Equation for Work required to achieve a certain velocity [closed]

Question

If we are trying to find the work required to get an object moving at velocity $v$, and we start with $w = f\cdot d$, we can then make the following substitutions:

substitute $f$ with ma: $w = m\cdot a\cdot d$

substitute $d$ with $(\frac{1}{2})at^2: w = (\frac{1}{2})m \cdot a \cdot at^2$

substitute $t$ with $\frac{v}{a}$: $w = (\frac{1}{2})m v^2$

At the start, $w$ is equal to $f\cdot d$ which is also equal to $mv^2$, yet we conclude by saying that w is also equal to $(\frac{1}{2})mv^2$. I am not sure what is causing the contradiction.

Answer 1

This contradiction arose since you took a distance to be = $v.t$ which won't be the right formula to use here since the body is accelerating. Thus you got $mv^2$.

Answer 2

Your derivation above is valid for a constant force $F$ acting on an object that starts from rest.
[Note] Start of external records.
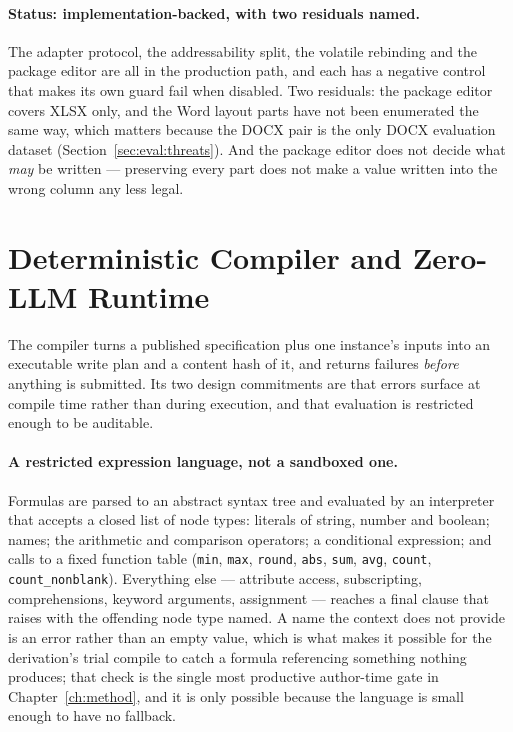 \paragraph{Status: implementation-backed, with two residuals named.}
The adapter protocol, the addressability split, the volatile rebinding and the package editor
are all in the production path, and each has a negative control that makes its own guard fail
when disabled. Two residuals: the package editor covers XLSX only, and the Word layout parts
have not been enumerated the same way, which matters because the DOCX pair is the only DOCX
evaluation dataset (Section~\ref{sec:eval:threats}). And the package editor does not decide
what \emph{may} be written --- preserving every part does not make a value written into the
wrong column any less legal.

\section{Deterministic Compiler and Zero-LLM Runtime}
\label{sec:design:runtime}

The compiler turns a published specification plus one instance's inputs into an executable
write plan and a content hash of it, and returns failures \emph{before} anything is submitted.
Its two design commitments are that errors surface at compile time rather than during
execution, and that evaluation is restricted enough to be auditable.

\paragraph{A restricted expression language, not a sandboxed one.}
Formulas are parsed to an abstract syntax tree and evaluated by an interpreter that accepts a
closed list of node types: literals of string, number and boolean; names; the arithmetic and
comparison operators; a conditional expression; and calls to a fixed function table
(\texttt{min}, \texttt{max}, \texttt{round}, \texttt{abs}, \texttt{sum}, \texttt{avg},
\texttt{count}, \texttt{count\_nonblank}). Everything else --- attribute access, subscripting,
comprehensions, keyword arguments, assignment --- reaches a final clause that raises with the
offending node type named. A name the context does not provide is an error rather than an
empty value, which is what makes it possible for the derivation's trial compile to catch a
formula referencing something nothing produces; that check is the single most productive
author-time gate in Chapter~\ref{ch:method}, and it is only possible because the language is
small enough to have no fallback.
By the definition of net work $W_{\rm net}$, we have that the net work equals the sum of all the work done by all the forces acting on the object. $$W_{\rm net}\equiv \sum_i W_i = \Delta {\rm KE} = \dfrac1 2 mv_f^2-\dfrac1 2 mv_i^2$$

For the particular 1-dimensional case that you have a constant force that does work $W=Fd$ and the object starts from rest, you have

$$W_{\rm net}= Fd \implies Fd = \dfrac1 2 mv_f^2$$

As from looking over your work, I do not believe that the contradiction of the work being $mv^2$ ever arises, unless you made a mistake on paper which you did not reproduce here. Nevertheless, the net work equation I wrote out above always holds, without any contradictions. So you can be sure that the sum of all works will always equal the change in kinetic energy.

EDIT: JustJohan's answer explains why you probably thought the work was $mv^2$.